A beautiful woman presses wrapped flowers into my arms and I can't help myself but laugh with delight over being so welcomed and proclaim that Abuelo always wanted me to be "Miss Cienfuegos" and here I am. We laugh and quickly I  feel at home.

Except at home I wouldn't get flowers and of course at home there aren't names with all these "Y's" everywhere.

 When the Soviet influence arrived in Cuba in 1960, the Soviets spelled Cuba "KYBA," introducing the awesome letter "y" to Cuba, where it then popped up in a generation of names including but not limited to Yamila, Yaisy, Ygor, Yvan, Yasser, Yoana, Joelvys, Yesidria, Mayulis and Mariselysis.

In the quiet that comes as we join the crowd to wait patiently for the gifts and people coming off the plane from Miami, I take a deep breath.

The heavy wet Caribbean air feels the same in Cuba as it does in South Florida.

I look up at the inky night. Same stars, same clouds.

Maybe Cuba isn't that different, not anymore, I wonder for a second and that thought stays with me until I turn and look around me some more and see a fat roll of sharp shiny barbed wire lines menacingly tangled on and around the roof of the airport.  

Friday, March 9, 2012

Chapter #1: Welcome to Cienfuegos, Cuba. Now LEAVE.

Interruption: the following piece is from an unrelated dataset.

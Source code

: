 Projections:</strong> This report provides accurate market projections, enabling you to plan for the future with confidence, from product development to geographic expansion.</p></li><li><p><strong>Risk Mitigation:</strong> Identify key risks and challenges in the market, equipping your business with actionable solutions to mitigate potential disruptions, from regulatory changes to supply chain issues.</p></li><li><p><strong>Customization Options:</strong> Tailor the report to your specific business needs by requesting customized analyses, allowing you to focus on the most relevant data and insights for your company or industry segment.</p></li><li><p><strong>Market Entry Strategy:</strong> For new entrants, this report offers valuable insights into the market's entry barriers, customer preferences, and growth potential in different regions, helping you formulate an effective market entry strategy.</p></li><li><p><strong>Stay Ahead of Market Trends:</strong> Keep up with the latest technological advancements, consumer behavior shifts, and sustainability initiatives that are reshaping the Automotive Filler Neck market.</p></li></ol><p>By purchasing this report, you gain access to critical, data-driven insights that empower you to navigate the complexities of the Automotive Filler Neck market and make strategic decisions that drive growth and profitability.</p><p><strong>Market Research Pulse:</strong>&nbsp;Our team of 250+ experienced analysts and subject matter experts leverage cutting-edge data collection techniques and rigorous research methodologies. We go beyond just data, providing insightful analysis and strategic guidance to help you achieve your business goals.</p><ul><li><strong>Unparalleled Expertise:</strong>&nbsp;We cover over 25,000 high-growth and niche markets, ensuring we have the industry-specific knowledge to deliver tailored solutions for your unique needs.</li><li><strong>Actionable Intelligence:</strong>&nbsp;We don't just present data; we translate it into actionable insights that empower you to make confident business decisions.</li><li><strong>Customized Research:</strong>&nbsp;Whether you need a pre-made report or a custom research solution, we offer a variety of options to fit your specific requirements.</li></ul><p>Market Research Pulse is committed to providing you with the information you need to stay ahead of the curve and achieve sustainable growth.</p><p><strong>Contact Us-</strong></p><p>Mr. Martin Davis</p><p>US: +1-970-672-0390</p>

I thought I would write and write while I was in Cuba, but instead I took a thousand pictures and found answers to questions I would never have thought to ask. In those pictures  I found a clue and a hint to a piece of history that tracked down mercilessly like the Da Vinci code, and until  found the answer -- or  rather, the answer found me.
Now that I know the answer and can promise you this story makes a perfect circle (which maybe translates to “round trip” - “ida y vuelta”) I can tuck your arm under mine and pull you close so I can escort you Cuban style down through my recollection of three short days there. 
*****
On the day that my Mom and I leave for Cienfuegos, the flight is delayed enough that we make long tales of small talk with other travellers.
The conversation started at Cafe Versailles, where I shamelessly told on my father for trying to order the dessert “cascas (shells) de guayaba” and instead ordering “cacas (yes, that’s right, turds) de guayaba.” 
My new friend offers that when she first came the US from Spain she tried to order something at a drive-thru, and when they asked what she’d like to drink, my friend answered, “Please give me a Coke.”  
They asked her to repeat herself, so she did.
And they laughed at her, and she didn’t know why, but she was hungry and thirsty and she wanted her freaking drink so she said it again and again, “GIVE ME A COKE. I WANT A COKE!
Only, the way she was saying “Coke” didn’t sound very American because the word coming from her mouth rhymed perfectly with “rock” and “dock.” 
 I have no story about myself to offer, but still we fill the time with stories in and about Spanglish, waiting for our flight to Cienfuegos. 
The flight itself on a chartered 737 was unremarkable. 
Finally when we arrived in Cienfuegos my Mom guarded me closely, making sure I had my papers out and ready.  The nice man stamped my papers and buzzer went off and I pushed a door and it was official. I was in Cuba. 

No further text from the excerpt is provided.